На излете старого (советского) времени «Моченые яблоки» вышли в свет еще советским тиражом – тридцать тысяч. По нынешним временам цифра (если это не детектив и не «клубничка») немыслимая. На гонорар от «Моченых яблок» (10 тысяч рублей) мы купили свою очередную машину.

Ровно через десять лет, в 1999-м, вышла моя вторая книга («Как жаль, что так поздно, Париж!»), за издание которой моя племянница Марина заплатила тысячу долларов. А набрала ее на компьютере и сверстала Марина Скалдина, обложку и заставки придумала и сделала Нина Лебедева. Тысячу раз прав Володин, сказавший: «…среди каких прекрасных людей жила ты!»

Книга эта была затеяна ради «Московского романа», восемнадцать лет пролежавшего в одном из ящиков бюро. История его появления в нашем доме примечательна. Когда меня выгнали из «Авроры» и я решила, что буду писать роман (!), то поняла, что писать мне его не на чем. В доме только один письменный стол – стол Бориса. А так как у нас преимущественно старинная мебель, мы с Леной Швецовой отправились в излюбленный нами антикварный магазин на Наличной, где когда-то, переезжая с Васильевского на Петроградскую, купили с Борисом за три (!) рубля зеркало в ореховой раме, а за шестьдесят – тот самый палисандровый стол, за которым он работает. Теперь в такие магазины и не сунешься, а тогда мы с Ленкой приглядели бюро красного дерева, на которое денег, правда, не хватало. Недостающую сумму одолжил Саша Житинский. Он же был и первым – профессиональным – читателем «Московского романа».

Помню, как я позвонила ему, едва поставив точку, перепечатывая рукопись, и он тотчас же за ней пришел (он жил тогда неподалеку). Я взмолилась: «Позвони мне сразу, пусть даже ночью». Он и позвонил той же ночью, часа в два: «У тебя совсем нет пустых мест, – сказал он. – Каждая фраза двигает действие…»

И именно это мое сочинение, с которого и начались наши переговоры со Стреляным, в первую книгу не попало. Из-за Иры Ковалевой. До сих пор не пойму, чего она тогда испугалась. Уйдя из издательства в «Новый мир», Стреляный передал меня Ковалевой. Это уже при ней мы писали письмо Яковлеву в ЦК и при ней «Московский роман» был изъят из книги.

– Как?! – рассердился Стреляный. – Не берет роман? Вот курва!

Но это все же не помешало мне потом подружиться с ней, близко к сердцу приняв ее нелегкую судьбу: любовь к Алесю Адамовичу и его гибель, навсегда ранившую ее.
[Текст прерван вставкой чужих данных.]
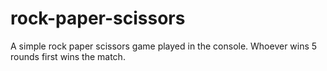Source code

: # rock-paper-scissors

A simple rock paper scissors game played in the console. Whoever wins 5 rounds first wins the match.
Иногда меня мучила мысль о романе: лежит себе в ящике и, видно, навсегда останется там лежать. Да и рассказы. Три рассказа («Ты за весенним дымом», «Мигрант» и «Прогулка в Сокольники») три года пролежали в «Неве», «Мигранта» там вообще потеряли, опять же, если бы не моя Марина, попросившая Самуила Лурье обратить на них в конце концов внимание, так и провалялись бы «в пыли».
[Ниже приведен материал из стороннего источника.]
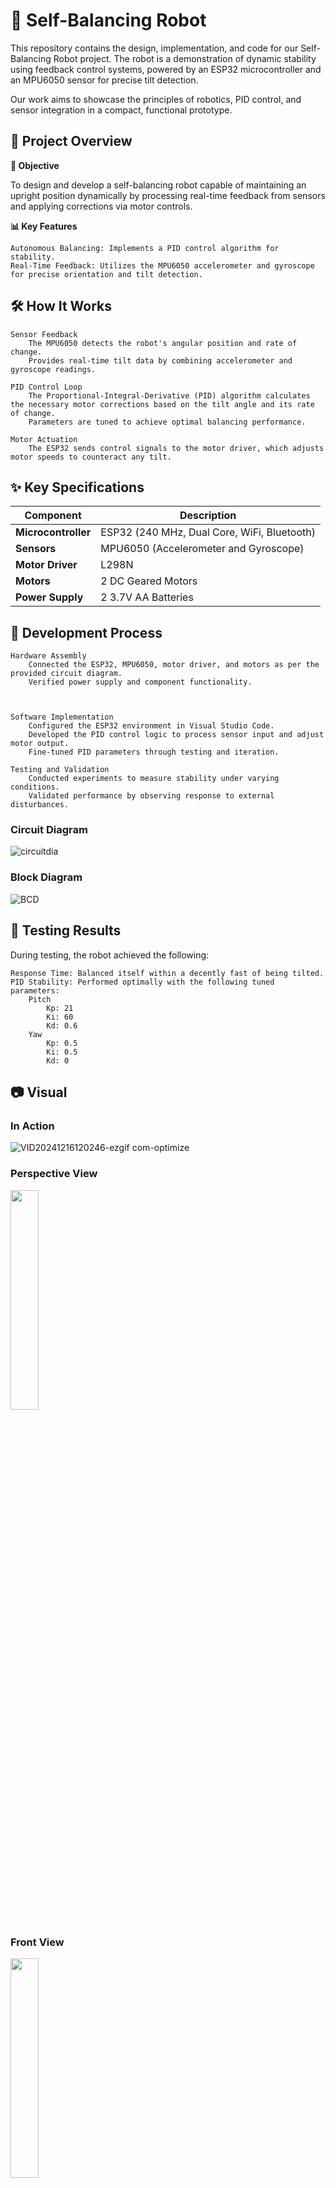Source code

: # 🤖 Self-Balancing Robot

This repository contains the design, implementation, and code for our Self-Balancing Robot project. The robot is a demonstration of dynamic stability using feedback control systems, powered by an ESP32 microcontroller and an MPU6050 sensor for precise tilt detection.

Our work aims to showcase the principles of robotics, PID control, and sensor integration in a compact, functional prototype.

## 📖 Project Overview
**🔧 Objective**

To design and develop a self-balancing robot capable of maintaining an upright position dynamically by processing real-time feedback from sensors and applying corrections via motor controls.

**📊 Key Features**

    Autonomous Balancing: Implements a PID control algorithm for stability.
    Real-Time Feedback: Utilizes the MPU6050 accelerometer and gyroscope for precise orientation and tilt detection.

## 🛠️ How It Works
    Sensor Feedback
        The MPU6050 detects the robot's angular position and rate of change.
        Provides real-time tilt data by combining accelerometer and gyroscope readings.

    PID Control Loop
        The Proportional-Integral-Derivative (PID) algorithm calculates the necessary motor corrections based on the tilt angle and its rate of change.
        Parameters are tuned to achieve optimal balancing performance.

    Motor Actuation
        The ESP32 sends control signals to the motor driver, which adjusts motor speeds to counteract any tilt.

## ✨ Key Specifications
| Component         | Description                                      |  
|--------------------|--------------------------------------------------|  
| **Microcontroller**| ESP32 (240 MHz, Dual Core, WiFi, Bluetooth)      |  
| **Sensors**        | MPU6050 (Accelerometer and Gyroscope)            |  
| **Motor Driver**   | L298N   |  
| **Motors**         | 2 DC Geared Motors     |  
| **Power Supply**   | 2 3.7V AA Batteries         |  
 
## 🔧 Development Process
    Hardware Assembly
        Connected the ESP32, MPU6050, motor driver, and motors as per the provided circuit diagram.
        Verified power supply and component functionality.



    Software Implementation
        Configured the ESP32 environment in Visual Studio Code.
        Developed the PID control logic to process sensor input and adjust motor output.
        Fine-tuned PID parameters through testing and iteration.

    Testing and Validation
        Conducted experiments to measure stability under varying conditions.
        Validated performance by observing response to external disturbances.

### Circuit Diagram
![circuitdia](https://github.com/user-attachments/assets/50c9608c-392b-4af2-bb23-75c2e78f307f)

### Block Diagram
![BCD](https://github.com/user-attachments/assets/a775ab54-ec51-4d9f-8b1e-e1b1df76e3b7)

## 🚀 Testing Results
During testing, the robot achieved the following:

    Response Time: Balanced itself within a decently fast of being tilted.
    PID Stability: Performed optimally with the following tuned parameters:
        Pitch
            Kp: 21
            Ki: 60
            Kd: 0.6
        Yaw
            Kp: 0.5
            Ki: 0.5
            Kd: 0
        
## 📷 Visual
### In Action
![VID20241216120246-ezgif com-optimize](https://github.com/user-attachments/assets/95fc5c23-606c-4563-8965-35550cd9c79b)

### Perspective View
<img src="https://github.com/user-attachments/assets/7f48dc40-040b-4acd-aeb6-4b2cc7a27b79" width=30% height=30%>

### Front View
<img src="https://github.com/user-attachments/assets/285782cf-3b64-4c9e-82d3-6b4dcd4d297a" width=30% height=30%>

### Back View
<img src="https://github.com/user-attachments/assets/cfac928b-d902-4d46-8830-a3c82cc29c90" width=30% height=30%>

### Top View
<img src="https://github.com/user-attachments/assets/662d007a-0043-4da6-acc1-640847cf3b0b" width=30% height=30%>

### Side View
<img src="https://github.com/user-attachments/assets/061405e5-179a-448a-8930-d9ed16d61176" width=30% height=30%>

## 📝 Conclusion
This project demonstrates the integration of electronics, control theory, and programming to create a functional self-balancing robot. The design serves as a practical application of feedback systems and offers scope for further development, such as obstacle avoidance or remote control.

## 📬 Contact
For questions or further discussion, please contact:

    Dave Daniel V. Cardino: davedaniel.cardino@g.msuiit.edu.ph
    Thaddeus Rosales: thaddeus.rosales@g.msuiit.edu.ph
И вдруг – новые времена! Плати деньги – и издавай что хочешь. «Продвинутые» писатели за свои деньги, разумеется, не издаются, но я-то не «продвинутая».

Вдвоем с Наташей Андриковой едем в издательство Академии наук договариваться. С Наташей, Ниной Лебедевой и Мариной Скалдиной мы вместе с тех пор, как делали спортивную газету. Столько всего случилось за эти годы! Марине было семнадцать лет, она пришла к нам машинисткой. Сейчас ей тридцать, она давно окончила факультет журналистики, учится в аспирантуре и вспоминает иногда, как я, когда ее привели ко мне, первым делом спросила: «Читала ли ты, детка, “Войну и мир”?»

Книгу надо же как-то назвать – но как? Сначала я хотела так: «Годы и города». Но если «города», надо бы и про Париж что-нибудь написать?

Думаю об этом у себя на кухне, проворачивая через мясорубку мясо для котлет, и тут является эта строчка: «Как жаль, что так поздно, Париж!» И я вдруг понимаю, что это и есть – название. И тут же, не отходя, так сказать, от котлет, лихорадочно соображаю остальное (стихи – это всегда лихорадка): «Ушла суетливая юность / Где ветреность, солнечность, лунность…»

Поздно – вот ключевое слово. Как жаль, что все так поздно – Париж в том числе. И свобода, которой мы успели хлебнуть. Но ведь, хоть и поздно, – успели. Многие просто не дожили до этого.

* * *…как будто жизнь качнется вправо,качнувшись влево.И. Бродский
Перейти на страницу:

Все книги серии Великие шестидесятники

Промельк Беллы
Промельк Беллы

Борис Мессерер – известный художник-живописец, график, сценограф. Обширные мемуары охватывают почти всю вторую половину ХХ века и начало века ХХI. Яркие портреты отца, выдающегося танцовщика и балетмейстера Асафа Мессерера, матери – актрисы немого кино, красавицы Анель Судакевич, сестры – великой балерины Майи Плисецкой. Быт послевоенной Москвы и андеграунд шестидесятых – семидесятых, мастерская на Поварской, где собиралась вся московская и западная элита и где родился знаменитый альманах "Метрополь". Дружба с Василием Аксеновым, Андреем Битовым, Евгением Поповым, Иосифом Бродским, Владимиром Высоцким, Львом Збарским, Тонино Гуэрра, Сергеем Параджановым, Отаром Иоселиани. И – Белла Ахмадулина, которая была супругой Бориса Мессерера в течение почти сорока лет. Ее облик, ее "промельк", ее поэзия. Романтическая хроника жизни с одной из самых удивительных женщин нашего времени.Книга иллюстрирована уникальными фотографиями из личного архива автора.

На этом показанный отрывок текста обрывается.